> [Dataset excerpts]
·····
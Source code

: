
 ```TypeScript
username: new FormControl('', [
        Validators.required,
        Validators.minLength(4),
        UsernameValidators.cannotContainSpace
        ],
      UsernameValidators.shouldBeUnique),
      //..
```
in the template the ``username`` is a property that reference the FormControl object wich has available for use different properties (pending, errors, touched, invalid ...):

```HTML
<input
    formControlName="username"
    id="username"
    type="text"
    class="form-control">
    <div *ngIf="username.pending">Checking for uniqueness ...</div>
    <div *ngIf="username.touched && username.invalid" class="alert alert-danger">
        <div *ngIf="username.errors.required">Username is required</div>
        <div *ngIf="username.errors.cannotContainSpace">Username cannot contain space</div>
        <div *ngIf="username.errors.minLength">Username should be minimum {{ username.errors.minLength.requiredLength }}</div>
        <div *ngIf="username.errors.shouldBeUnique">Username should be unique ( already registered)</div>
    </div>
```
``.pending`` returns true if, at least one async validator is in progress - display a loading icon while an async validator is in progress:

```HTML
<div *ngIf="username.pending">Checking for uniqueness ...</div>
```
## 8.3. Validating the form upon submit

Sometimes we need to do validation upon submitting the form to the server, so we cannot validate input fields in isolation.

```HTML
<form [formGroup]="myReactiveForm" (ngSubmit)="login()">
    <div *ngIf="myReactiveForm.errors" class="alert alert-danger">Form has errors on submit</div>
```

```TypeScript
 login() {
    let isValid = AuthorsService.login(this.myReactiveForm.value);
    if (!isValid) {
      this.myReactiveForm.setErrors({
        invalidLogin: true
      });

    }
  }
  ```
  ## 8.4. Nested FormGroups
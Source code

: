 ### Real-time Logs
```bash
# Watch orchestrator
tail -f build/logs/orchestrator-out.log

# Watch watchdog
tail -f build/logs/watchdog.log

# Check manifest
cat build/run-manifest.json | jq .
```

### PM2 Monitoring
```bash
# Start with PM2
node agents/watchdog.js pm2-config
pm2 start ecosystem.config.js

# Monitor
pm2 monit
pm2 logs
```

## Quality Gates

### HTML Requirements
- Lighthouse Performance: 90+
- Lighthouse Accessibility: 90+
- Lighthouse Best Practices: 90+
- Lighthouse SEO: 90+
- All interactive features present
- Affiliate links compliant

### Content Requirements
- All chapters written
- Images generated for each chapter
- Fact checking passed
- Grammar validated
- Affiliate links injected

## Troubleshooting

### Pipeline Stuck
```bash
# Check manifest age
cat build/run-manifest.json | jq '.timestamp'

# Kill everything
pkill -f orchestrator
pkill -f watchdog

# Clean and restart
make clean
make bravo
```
·····
> [Your instructions]
Show all lines from the records above where the word "shouldBeUnique" occurs.

> [Exercise result]
      UsernameValidators.shouldBeUnique),
        <div *ngIf="username.errors.shouldBeUnique">Username should be unique ( already registered)</div>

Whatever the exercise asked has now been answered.